◆ Assignment: The lines below starting at the line containing "sued for bulk data encryption" and ending at the line containing "1. Symmetric Encryption" are to be repeated exactly, with both ends kept and nothing else added.

◆ Data records:
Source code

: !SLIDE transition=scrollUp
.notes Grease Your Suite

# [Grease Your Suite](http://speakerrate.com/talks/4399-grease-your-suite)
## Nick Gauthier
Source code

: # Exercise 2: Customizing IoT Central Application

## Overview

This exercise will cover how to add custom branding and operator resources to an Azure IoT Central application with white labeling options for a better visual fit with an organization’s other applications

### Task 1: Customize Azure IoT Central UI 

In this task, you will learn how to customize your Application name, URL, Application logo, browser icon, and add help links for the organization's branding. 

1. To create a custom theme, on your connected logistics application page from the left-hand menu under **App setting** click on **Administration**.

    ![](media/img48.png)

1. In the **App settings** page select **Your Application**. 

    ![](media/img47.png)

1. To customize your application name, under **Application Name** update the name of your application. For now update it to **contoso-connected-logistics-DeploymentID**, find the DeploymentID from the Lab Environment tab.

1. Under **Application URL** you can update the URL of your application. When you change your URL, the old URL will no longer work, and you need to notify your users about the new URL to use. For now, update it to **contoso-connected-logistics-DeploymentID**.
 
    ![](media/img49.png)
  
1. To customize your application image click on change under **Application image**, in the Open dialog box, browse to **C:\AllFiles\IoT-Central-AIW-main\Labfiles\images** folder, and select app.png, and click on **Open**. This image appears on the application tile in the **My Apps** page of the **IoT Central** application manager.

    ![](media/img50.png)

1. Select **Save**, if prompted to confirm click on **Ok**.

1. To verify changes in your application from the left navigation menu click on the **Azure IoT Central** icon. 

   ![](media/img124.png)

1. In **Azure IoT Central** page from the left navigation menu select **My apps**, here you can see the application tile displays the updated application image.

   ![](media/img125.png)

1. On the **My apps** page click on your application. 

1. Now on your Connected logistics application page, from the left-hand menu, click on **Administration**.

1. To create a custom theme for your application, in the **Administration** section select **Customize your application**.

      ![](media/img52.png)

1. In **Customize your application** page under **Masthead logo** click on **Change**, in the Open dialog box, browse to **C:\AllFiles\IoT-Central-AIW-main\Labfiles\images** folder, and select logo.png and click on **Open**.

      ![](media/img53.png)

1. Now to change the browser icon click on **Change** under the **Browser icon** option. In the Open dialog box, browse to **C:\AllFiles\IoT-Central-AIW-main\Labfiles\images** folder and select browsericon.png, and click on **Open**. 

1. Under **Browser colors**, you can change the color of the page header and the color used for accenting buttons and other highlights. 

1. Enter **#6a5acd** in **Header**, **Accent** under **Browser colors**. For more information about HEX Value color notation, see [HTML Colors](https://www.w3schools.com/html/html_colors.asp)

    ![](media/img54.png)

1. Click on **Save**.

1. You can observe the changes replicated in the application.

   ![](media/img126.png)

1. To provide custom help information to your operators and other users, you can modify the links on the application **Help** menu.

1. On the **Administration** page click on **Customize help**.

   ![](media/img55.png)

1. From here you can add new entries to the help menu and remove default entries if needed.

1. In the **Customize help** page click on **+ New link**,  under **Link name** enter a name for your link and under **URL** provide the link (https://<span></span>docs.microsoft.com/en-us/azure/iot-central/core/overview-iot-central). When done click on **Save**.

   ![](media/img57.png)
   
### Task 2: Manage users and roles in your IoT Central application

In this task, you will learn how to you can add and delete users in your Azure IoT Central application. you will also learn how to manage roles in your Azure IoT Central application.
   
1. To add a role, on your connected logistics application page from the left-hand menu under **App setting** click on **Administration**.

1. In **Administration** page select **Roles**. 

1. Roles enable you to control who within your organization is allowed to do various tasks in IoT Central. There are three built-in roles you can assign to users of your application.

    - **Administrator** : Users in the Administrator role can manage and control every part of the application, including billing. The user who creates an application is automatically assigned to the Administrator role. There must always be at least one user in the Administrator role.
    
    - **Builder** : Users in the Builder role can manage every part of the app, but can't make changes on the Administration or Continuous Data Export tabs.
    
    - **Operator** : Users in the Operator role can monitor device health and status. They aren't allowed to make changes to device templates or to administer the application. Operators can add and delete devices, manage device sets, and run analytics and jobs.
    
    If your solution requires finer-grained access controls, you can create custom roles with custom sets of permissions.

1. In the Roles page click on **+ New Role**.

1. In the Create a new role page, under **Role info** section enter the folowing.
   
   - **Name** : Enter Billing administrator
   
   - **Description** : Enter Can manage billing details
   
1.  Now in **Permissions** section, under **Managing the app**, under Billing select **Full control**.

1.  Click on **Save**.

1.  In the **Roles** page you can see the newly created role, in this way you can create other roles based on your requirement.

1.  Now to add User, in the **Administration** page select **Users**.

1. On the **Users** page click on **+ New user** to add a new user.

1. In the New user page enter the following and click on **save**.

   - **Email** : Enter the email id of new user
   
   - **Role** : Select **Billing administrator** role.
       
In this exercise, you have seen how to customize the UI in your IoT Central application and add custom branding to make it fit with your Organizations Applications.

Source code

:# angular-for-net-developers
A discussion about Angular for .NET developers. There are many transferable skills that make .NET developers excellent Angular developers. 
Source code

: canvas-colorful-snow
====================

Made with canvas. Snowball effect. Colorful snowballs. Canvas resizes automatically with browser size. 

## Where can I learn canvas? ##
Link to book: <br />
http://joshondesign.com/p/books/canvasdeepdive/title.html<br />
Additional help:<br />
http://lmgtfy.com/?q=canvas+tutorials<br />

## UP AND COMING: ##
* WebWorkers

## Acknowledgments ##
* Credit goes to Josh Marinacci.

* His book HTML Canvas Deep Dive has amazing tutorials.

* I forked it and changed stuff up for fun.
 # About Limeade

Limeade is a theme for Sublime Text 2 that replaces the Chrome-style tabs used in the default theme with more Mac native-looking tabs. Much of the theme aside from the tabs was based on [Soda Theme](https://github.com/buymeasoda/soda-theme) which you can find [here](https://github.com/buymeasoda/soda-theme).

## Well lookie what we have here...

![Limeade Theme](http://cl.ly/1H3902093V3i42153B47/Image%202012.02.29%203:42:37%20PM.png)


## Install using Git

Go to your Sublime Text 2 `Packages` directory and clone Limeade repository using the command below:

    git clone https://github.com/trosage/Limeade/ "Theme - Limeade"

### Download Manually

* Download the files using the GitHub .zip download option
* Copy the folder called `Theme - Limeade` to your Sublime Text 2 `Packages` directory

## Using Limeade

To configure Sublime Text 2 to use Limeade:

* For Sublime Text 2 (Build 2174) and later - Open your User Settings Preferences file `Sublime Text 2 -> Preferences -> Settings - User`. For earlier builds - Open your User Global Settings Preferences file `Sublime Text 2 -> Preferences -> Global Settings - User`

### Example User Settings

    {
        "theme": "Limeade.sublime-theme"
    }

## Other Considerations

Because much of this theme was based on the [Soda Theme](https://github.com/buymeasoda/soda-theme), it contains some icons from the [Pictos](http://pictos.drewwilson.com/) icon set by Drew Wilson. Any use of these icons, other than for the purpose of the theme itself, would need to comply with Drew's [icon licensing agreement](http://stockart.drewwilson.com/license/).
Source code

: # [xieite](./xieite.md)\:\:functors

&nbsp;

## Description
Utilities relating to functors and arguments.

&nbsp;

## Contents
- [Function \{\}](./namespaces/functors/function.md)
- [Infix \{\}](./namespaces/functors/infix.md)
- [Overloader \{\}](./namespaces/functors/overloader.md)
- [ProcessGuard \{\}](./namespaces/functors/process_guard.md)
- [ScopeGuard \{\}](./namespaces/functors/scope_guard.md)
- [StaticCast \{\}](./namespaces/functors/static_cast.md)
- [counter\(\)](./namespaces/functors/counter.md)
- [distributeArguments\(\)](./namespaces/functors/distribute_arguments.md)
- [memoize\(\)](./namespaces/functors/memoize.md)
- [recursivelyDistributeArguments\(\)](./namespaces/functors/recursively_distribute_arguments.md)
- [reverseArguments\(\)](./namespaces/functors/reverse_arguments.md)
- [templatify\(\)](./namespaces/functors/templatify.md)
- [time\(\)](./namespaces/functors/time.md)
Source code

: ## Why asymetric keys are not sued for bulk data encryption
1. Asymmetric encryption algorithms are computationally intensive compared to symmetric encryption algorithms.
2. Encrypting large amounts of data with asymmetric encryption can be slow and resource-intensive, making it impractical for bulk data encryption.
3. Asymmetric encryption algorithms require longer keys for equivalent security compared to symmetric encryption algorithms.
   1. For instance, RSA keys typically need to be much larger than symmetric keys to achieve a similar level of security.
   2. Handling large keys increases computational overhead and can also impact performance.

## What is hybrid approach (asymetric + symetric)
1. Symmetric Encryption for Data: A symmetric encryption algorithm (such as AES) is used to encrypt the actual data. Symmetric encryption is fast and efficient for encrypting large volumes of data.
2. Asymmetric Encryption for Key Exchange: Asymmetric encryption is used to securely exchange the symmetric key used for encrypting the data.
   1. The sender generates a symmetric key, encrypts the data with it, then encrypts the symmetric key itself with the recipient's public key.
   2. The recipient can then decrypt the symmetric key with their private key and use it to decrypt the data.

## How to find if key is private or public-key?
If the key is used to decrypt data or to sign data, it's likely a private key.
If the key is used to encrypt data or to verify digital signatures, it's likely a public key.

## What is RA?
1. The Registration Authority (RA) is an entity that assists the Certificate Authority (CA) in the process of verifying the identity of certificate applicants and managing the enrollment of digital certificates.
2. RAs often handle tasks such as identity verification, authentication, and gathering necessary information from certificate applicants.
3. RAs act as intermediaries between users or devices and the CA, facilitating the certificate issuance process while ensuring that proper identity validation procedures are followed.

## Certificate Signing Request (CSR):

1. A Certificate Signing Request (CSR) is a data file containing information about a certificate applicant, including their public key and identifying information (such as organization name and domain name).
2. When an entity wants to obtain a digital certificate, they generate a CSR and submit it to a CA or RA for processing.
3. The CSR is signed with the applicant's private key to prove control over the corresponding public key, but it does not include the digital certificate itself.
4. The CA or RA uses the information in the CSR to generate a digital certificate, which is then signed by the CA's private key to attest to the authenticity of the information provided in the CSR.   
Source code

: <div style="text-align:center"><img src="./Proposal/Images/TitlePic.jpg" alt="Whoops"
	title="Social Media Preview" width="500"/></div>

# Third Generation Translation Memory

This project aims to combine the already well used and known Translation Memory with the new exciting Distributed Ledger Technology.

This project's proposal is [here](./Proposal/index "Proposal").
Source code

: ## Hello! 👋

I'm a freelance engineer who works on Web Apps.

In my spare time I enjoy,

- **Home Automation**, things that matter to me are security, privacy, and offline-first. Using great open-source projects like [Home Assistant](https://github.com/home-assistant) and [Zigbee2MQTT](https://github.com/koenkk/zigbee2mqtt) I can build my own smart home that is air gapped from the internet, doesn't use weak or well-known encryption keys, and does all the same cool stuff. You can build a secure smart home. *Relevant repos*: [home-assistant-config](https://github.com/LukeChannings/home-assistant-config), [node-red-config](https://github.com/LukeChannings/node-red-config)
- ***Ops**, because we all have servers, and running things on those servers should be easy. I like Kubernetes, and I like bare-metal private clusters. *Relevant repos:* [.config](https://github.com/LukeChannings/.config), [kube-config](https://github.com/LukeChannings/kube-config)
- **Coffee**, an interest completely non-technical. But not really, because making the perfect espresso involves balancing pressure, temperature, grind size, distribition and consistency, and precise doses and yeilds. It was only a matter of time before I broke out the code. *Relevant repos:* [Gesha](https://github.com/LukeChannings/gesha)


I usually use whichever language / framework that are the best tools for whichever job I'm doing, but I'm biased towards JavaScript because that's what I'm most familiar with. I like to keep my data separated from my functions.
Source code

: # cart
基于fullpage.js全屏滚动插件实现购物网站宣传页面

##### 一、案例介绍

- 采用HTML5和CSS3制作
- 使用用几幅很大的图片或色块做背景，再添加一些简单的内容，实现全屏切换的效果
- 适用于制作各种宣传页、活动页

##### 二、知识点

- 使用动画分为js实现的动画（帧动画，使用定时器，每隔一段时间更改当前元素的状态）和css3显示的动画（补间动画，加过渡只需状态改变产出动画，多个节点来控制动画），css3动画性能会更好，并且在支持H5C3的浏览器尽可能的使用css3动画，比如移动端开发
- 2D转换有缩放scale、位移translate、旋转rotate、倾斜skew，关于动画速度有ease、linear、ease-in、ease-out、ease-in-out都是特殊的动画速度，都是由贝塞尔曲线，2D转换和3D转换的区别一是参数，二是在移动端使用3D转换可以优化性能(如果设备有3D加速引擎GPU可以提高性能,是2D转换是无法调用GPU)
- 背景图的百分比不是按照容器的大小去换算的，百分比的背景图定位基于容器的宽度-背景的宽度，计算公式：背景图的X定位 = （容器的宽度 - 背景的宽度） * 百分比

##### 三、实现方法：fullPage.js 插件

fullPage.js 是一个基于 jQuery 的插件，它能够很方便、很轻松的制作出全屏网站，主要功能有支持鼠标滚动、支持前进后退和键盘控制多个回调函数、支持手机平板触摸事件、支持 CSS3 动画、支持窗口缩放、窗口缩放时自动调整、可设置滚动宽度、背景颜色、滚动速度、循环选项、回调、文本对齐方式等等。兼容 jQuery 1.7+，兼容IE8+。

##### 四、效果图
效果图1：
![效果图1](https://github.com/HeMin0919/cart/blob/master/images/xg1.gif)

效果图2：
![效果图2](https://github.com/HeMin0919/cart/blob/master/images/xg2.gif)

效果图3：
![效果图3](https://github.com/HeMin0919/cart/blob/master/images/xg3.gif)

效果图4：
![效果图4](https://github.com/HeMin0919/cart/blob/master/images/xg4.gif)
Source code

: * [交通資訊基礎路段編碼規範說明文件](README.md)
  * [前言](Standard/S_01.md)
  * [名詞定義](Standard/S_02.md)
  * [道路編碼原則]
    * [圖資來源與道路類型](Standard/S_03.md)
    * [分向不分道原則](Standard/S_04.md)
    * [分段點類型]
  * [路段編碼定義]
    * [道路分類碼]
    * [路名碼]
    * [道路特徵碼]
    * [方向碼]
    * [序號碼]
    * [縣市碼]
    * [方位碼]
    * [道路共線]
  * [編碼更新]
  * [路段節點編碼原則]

◆ Response to the exercise:
: ## Why asymetric keys are not sued for bulk data encryption
1. Asymmetric encryption algorithms are computationally intensive compared to symmetric encryption algorithms.
2. Encrypting large amounts of data with asymmetric encryption can be slow and resource-intensive, making it impractical for bulk data encryption.
3. Asymmetric encryption algorithms require longer keys for equivalent security compared to symmetric encryption algorithms.
   1. For instance, RSA keys typically need to be much larger than symmetric keys to achieve a similar level of security.
   2. Handling large keys increases computational overhead and can also impact performance.

## What is hybrid approach (asymetric + symetric)
1. Symmetric Encryption for Data: A symmetric encryption algorithm (such as AES) is used to encrypt the actual data. Symmetric encryption is fast and efficient for encrypting large volumes of data.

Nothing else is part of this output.